*** Data for this task ***
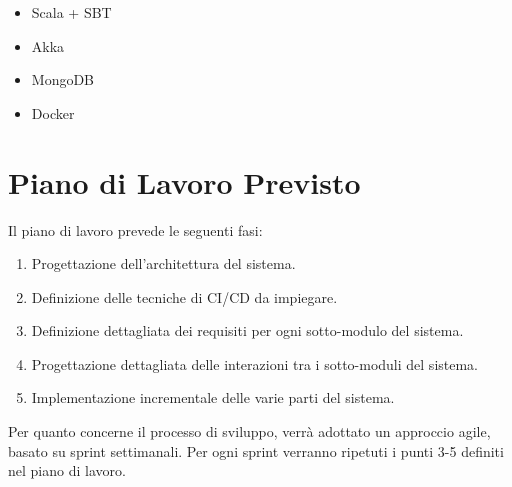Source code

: \documentclass[12pt,a4paper,openright,twoside]{book}
\begin{document}
\begin{itemize}
    \item Scala + SBT
    \item Akka
    \item MongoDB
    \item Docker
\end{itemize}

\chapter{Piano di Lavoro Previsto}
\label{chap:expectedWorkPlan}

Il piano di lavoro prevede le seguenti fasi:

\begin{enumerate}
    \item Progettazione dell'architettura del sistema.
    \item Definizione delle tecniche di CI/CD da impiegare.
    \item Definizione dettagliata dei requisiti per ogni sotto-modulo del sistema.
    \item Progettazione dettagliata delle interazioni tra i sotto-moduli del sistema.
    \item Implementazione incrementale delle varie parti del sistema.
\end{enumerate}

Per quanto concerne il processo di sviluppo, verrà adottato un approccio agile, basato su sprint settimanali. Per ogni sprint verranno ripetuti i punti 3-5 definiti nel piano di lavoro.


%
%
\end{document}
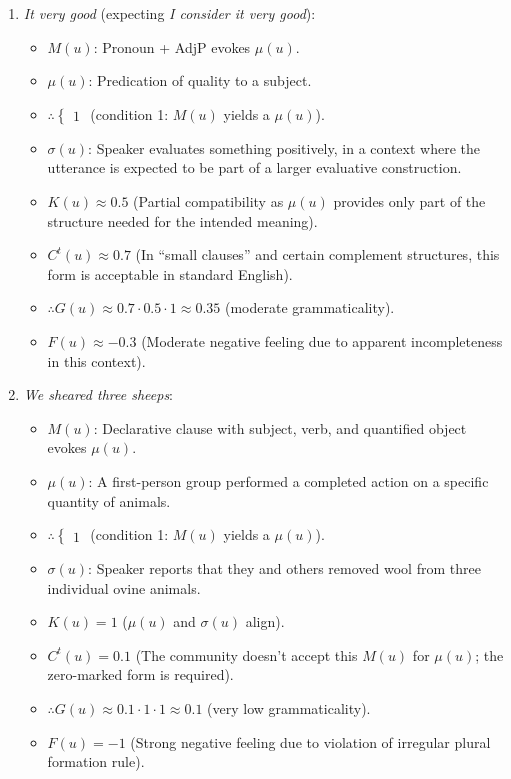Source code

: \documentclass[12pt,letterpaper]{article}
\begin{document}
\begin{enumerate}
    \item \textit{It very good} (expecting \textit{I consider it very good}):
    \begin{itemize}
    \item \(M(u)\): Pronoun + AdjP evokes \(\mu(u)\).
    \item \(\mu(u)\): Predication of quality to a subject.
    \item \(\therefore \begin{cases} 1 \end{cases}\) (condition 1: \(M(u)\) yields a \(\mu(u)\)).
    \item \(\sigma(u)\): Speaker evaluates something positively, in a context where the utterance is expected to be part of a larger evaluative construction.
    \item \(K(u) \approx 0.5\) (Partial compatibility as \(\mu(u)\) provides only part of the structure needed for the intended meaning).
    \item \(C^t(u) \approx 0.7\) (In \enquote{small clauses} and certain complement structures, this form is acceptable in standard English).
    \item \(\therefore G(u) \approx 0.7 \cdot 0.5 \cdot 1 \approx 0.35\) (moderate grammaticality).
    \item \(F(u) \approx -0.3\) (Moderate negative feeling due to apparent incompleteness in this context).
    \end{itemize}

    \item \textit{We sheared three sheeps}:
    \begin{itemize}
        \item \(M(u)\): Declarative clause with subject, verb, and quantified object evokes \(\mu(u)\).
        \item \(\mu(u)\): A first-person group performed a completed action on a specific quantity of animals.
        \item \(\therefore \begin{cases} 1 \end{cases}\) (condition 1: \(M(u)\) yields a \(\mu(u)\)).
        \item \(\sigma(u)\): Speaker reports that they and others removed wool from three individual ovine animals.
        \item \(K(u) = 1\) (\(\mu(u)\) and \(\sigma(u)\) align).
        \item \(C^t(u) = 0.1\) (The community doesn't accept this \(M(u)\) for \(\mu(u)\); the zero-marked form is required).
        \item \(\therefore G(u) \approx 0.1 \cdot 1 \cdot 1 \approx 0.1\) (very low grammaticality).
        \item \(F(u) = -1\) (Strong negative feeling due to violation of irregular plural formation rule).
    \end{itemize}


\end{enumerate}
\end{document}
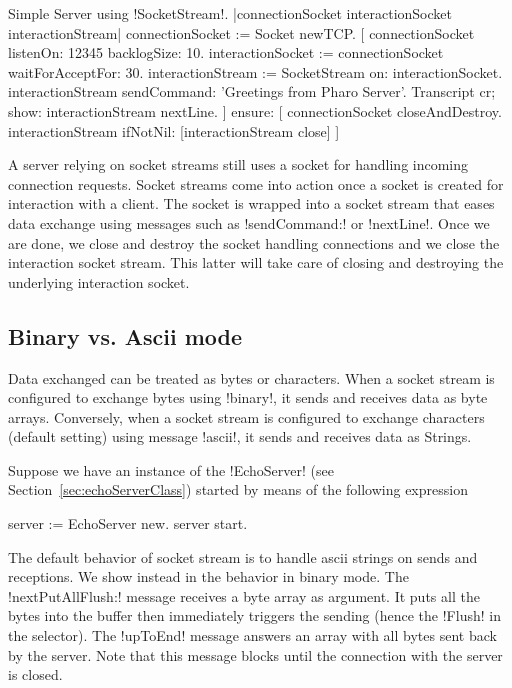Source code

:\documentclass[a4paper,10pt,twoside]{book}
\begin{document}
\begin{script}{Simple Server using \ct!SocketStream!.}
|connectionSocket interactionSocket interactionStream|
connectionSocket := Socket newTCP. 
[
	connectionSocket listenOn: 12345 backlogSize: 10. 
	interactionSocket := connectionSocket waitForAcceptFor: 30. 
	interactionStream := SocketStream on: interactionSocket.
	interactionStream sendCommand: 'Greetings from Pharo Server'.
	Transcript cr; show: interactionStream nextLine.
] ensure: [
	connectionSocket closeAndDestroy.
	interactionStream ifNotNil: [interactionStream close]
]
\end{script}

A server relying on socket streams still uses a socket for handling incoming connection requests.
Socket streams come into action once a socket is created for interaction with a client.
The socket is wrapped into a socket stream that eases data exchange using messages such as \ct!sendCommand:! or \ct!nextLine!.
Once we are done, we close and destroy the socket handling connections and we close the interaction socket stream.
This latter will take care of closing and destroying the underlying interaction socket.

\subsection{Binary vs. Ascii mode}
Data exchanged can be treated as bytes or characters. When a socket stream is configured to exchange bytes using \ct!binary!, it sends and receives data as byte arrays.
Conversely, when a socket stream is configured to exchange characters (default setting) using message \ct!ascii!, it sends and receives data as Strings.

Suppose we have an instance of the \ct!EchoServer! (see Section~\ref{sec:echoServerClass}) started by means of the following expression
\begin{code}{}
server := EchoServer new.
server start.
\end{code}

The default behavior of socket stream is to handle ascii strings on sends and receptions.
We show instead in  the behavior in binary mode.
The \ct!nextPutAllFlush:! message receives a byte array as argument.
It puts all the bytes into the buffer then immediately triggers the sending (hence the \ct!Flush! in the selector).
The \ct!upToEnd! message answers an array with all bytes sent back by the server.
Note that this message blocks until the connection with the server is closed.
\end{document}
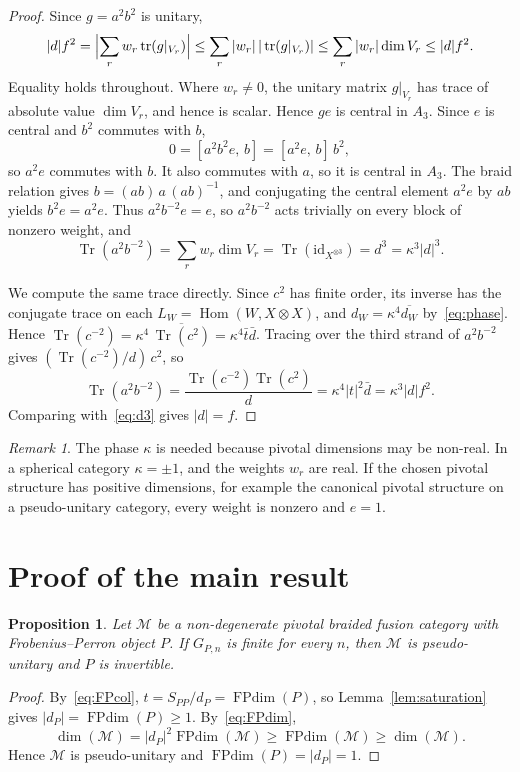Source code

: \documentclass[11pt,oneside]{amsart}
\newtheorem{proposition}[theorem]{Proposition}
\theoremstyle{remark}
\newtheorem{remark}[theorem]{Remark}
\newcommand{\M}{\mathcal M}
\newcommand{\FP}{\operatorname{FPdim}}
\newcommand{\Tr}{\operatorname{Tr}}
\newcommand{\tr}{\operatorname{tr}}
\newcommand{\Hom}{\operatorname{Hom}}
\newcommand{\id}{\mathrm{id}}
\begin{document}
\begin{proof}
\smallskip
Since $g=a^2b^2$ is unitary,
\[
|d|f^2=\Bigl|\sum_rw_r\tr(g|_{V_r})\Bigr|\le\sum_r|w_r|\,|\tr(g|_{V_r})|\le
\sum_r|w_r|\dim V_r\le|d|f^2.
\]
Equality holds throughout. Where $w_r\ne0$, the unitary matrix $g|_{V_r}$ has
trace of absolute value $\dim V_r$, and hence is scalar. Hence $ge$ is central
in $A_3$. Since $e$ is central and $b^2$ commutes with $b$,
\[
0=[a^2b^2e,\,b]=[a^2e,\,b]\,b^2,
\]
so $a^2e$ commutes with $b$. It also commutes with $a$, so it is central in
$A_3$. The braid relation gives $b=(ab)\,a\,(ab)^{-1}$, and conjugating the
central element $a^2e$ by $ab$ yields $b^2e=a^2e$. Thus $a^2b^{-2}e=e$, so
$a^2b^{-2}$ acts trivially on every block of nonzero weight, and
\begin{equation}\label{eq:d3}
\Tr(a^2b^{-2})=\sum_rw_r\dim V_r=\Tr(\id_{X^{\otimes3}})=d^3=\kappa^3|d|^3.
\end{equation}

We compute the same trace directly. Since $c^2$ has finite order, its inverse
has the conjugate trace on each $L_W=\Hom(W,X\otimes X)$, and
$d_W=\kappa^4\overline{d_W}$ by~\eqref{eq:phase}. Hence
$\Tr(c^{-2})=\kappa^4\,\overline{\Tr(c^2)}=\kappa^4\bar t\bar d$. Tracing over
the third strand of $a^2b^{-2}$ gives $(\Tr(c^{-2})/d)\,c^2$, so
\[
\Tr(a^2b^{-2})=\frac{\Tr(c^{-2})\Tr(c^2)}{d}=\kappa^4|t|^2\bar d=\kappa^3|d|f^2 .
\]
Comparing with~\eqref{eq:d3} gives $|d|=f$.
\end{proof}

\begin{remark}
The phase $\kappa$ is needed because pivotal dimensions may be non-real. In a
spherical category $\kappa=\pm1$, and the weights $w_r$ are real. If the
chosen pivotal structure has positive dimensions, for example the canonical
pivotal structure on a pseudo-unitary category, every weight is nonzero and
$e=1$.
\end{remark}

\section{Proof of the main result}\label{sec:main}

\begin{proposition}\label{prop:nondeg}
Let $\M$ be a non-degenerate pivotal braided fusion category with
Frobenius--Perron object $P$. If $G_{P,n}$ is finite for every $n$, then $\M$ is
pseudo-unitary and $P$ is invertible.
\end{proposition}

\begin{proof}
By~\eqref{eq:FPcol}, $t=S_{PP}/d_P=\FP(P)$, so Lemma~\ref{lem:saturation}
gives $|d_P|=\FP(P)\ge1$. By~\eqref{eq:FPdim},
\[
\dim(\M)=|d_P|^2\FP(\M)\ge\FP(\M)\ge\dim(\M).
\]
Hence $\M$ is pseudo-unitary and $\FP(P)=|d_P|=1$.
\end{proof}
\end{document}
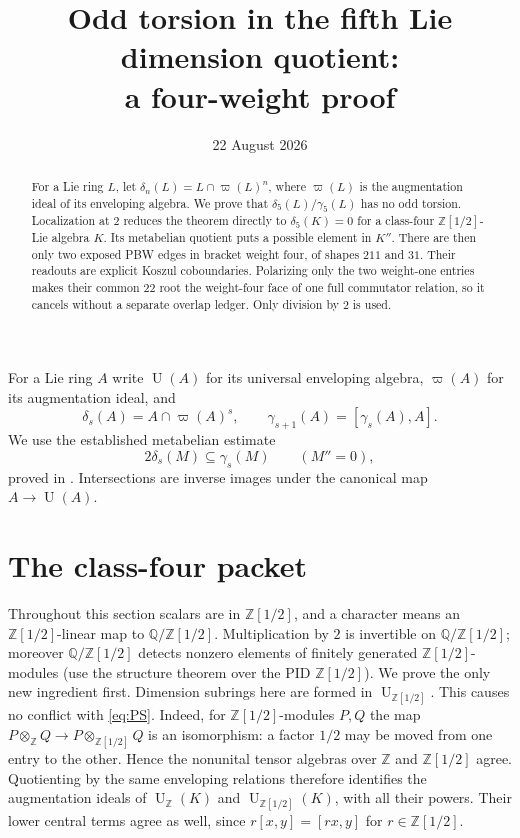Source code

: \documentclass[10pt,a4paper]{amsart}
\title[Odd torsion in the fifth Lie dimension quotient]
{Odd torsion in the fifth Lie dimension quotient:\\
a four-weight proof}
\author{}
\date{22 August 2026}
\theoremstyle{remark}
\newcommand{\Z}{\mathbb Z}
\newcommand{\R}{\mathbb Z[1/2]}
\newcommand{\E}{\mathbb Q/\mathbb Z[1/2]}
\newcommand{\U}{\operatorname U}
\newcommand{\aug}{\varpi}
\newcommand{\dlt}{\delta}
\newcommand{\gm}{\gamma}
\begin{document}
\begin{abstract}
For a Lie ring $L$, let
$\delta_n(L)=L\cap\varpi(L)^n$, where $\varpi(L)$ is the augmentation
ideal of its enveloping algebra.  We prove that
$\delta_5(L)/\gamma_5(L)$ has no odd torsion.  Localization at $2$
reduces the theorem directly to $\delta_5(K)=0$ for a class-four
$\mathbb Z[1/2]$-Lie algebra $K$.  Its metabelian quotient puts a
possible element in $K''$.  There are then only two exposed PBW edges
in bracket weight four, of shapes $211$ and $31$.  Their readouts are
explicit Koszul coboundaries.  Polarizing only the two weight-one
entries makes their common $22$ root the weight-four face of one full
commutator relation, so it cancels without a separate overlap ledger.
Only division by $2$ is used.
\end{abstract}

\maketitle

For a Lie ring $A$ write $\U(A)$ for its universal enveloping algebra,
$\aug(A)$ for its augmentation ideal, and
\[
 \dlt_s(A)=A\cap\aug(A)^s,
 \qquad \gm_{s+1}(A)=[\gm_s(A),A].
\]
We use the established metabelian estimate
\begin{equation}
                 2\dlt_s(M)\subseteq\gm_s(M)
                 \qquad(M''=0),                         \label{eq:PS}
\end{equation}
proved in \cite[Theorem 2.1]{PS}.  Intersections are inverse images
under the canonical map $A\to\U(A)$.

\section{The class-four packet}

Throughout this section scalars are in $\R$, and a character means an
$\R$-linear map to $\E$.  Multiplication by $2$ is invertible on $\E$;
moreover $\E$
detects nonzero elements of finitely generated $\R$-modules (use the
structure theorem over the PID $\R$).  We prove the only new ingredient
first.  Dimension subrings here are formed in $\U_{\R}$.  This causes no
conflict with \eqref{eq:PS}.  Indeed, for $\R$-modules $P,Q$ the map
$P\otimes_{\Z}Q\to P\otimes_{\R}Q$ is an isomorphism: a factor $1/2$
may be moved from one entry to the other.  Hence the nonunital tensor
algebras over $\Z$ and $\R$ agree.  Quotienting by the same enveloping
relations therefore identifies the augmentation ideals of
$\U_{\Z}(K)$ and $\U_{\R}(K)$, with all their powers.  Their lower
central terms agree as well, since $r[x,y]=[rx,y]$ for $r\in\R$.
\end{document}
*** End of Data for this task ***
→ **Task objective**
Reproduce the records word for word, please, from their first line up to and including the line that contains "CI/CD da impiegare.", but no pictures.

→ **Task answer**
Source code

: \documentclass[12pt,a4paper,openright,twoside]{book}
\begin{document}
\begin{itemize}
    \item Scala + SBT
    \item Akka
    \item MongoDB
    \item Docker
\end{itemize}

\chapter{Piano di Lavoro Previsto}
\label{chap:expectedWorkPlan}

Il piano di lavoro prevede le seguenti fasi:

\begin{enumerate}
    \item Progettazione dell'architettura del sistema.
    \item Definizione delle tecniche di CI/CD da impiegare.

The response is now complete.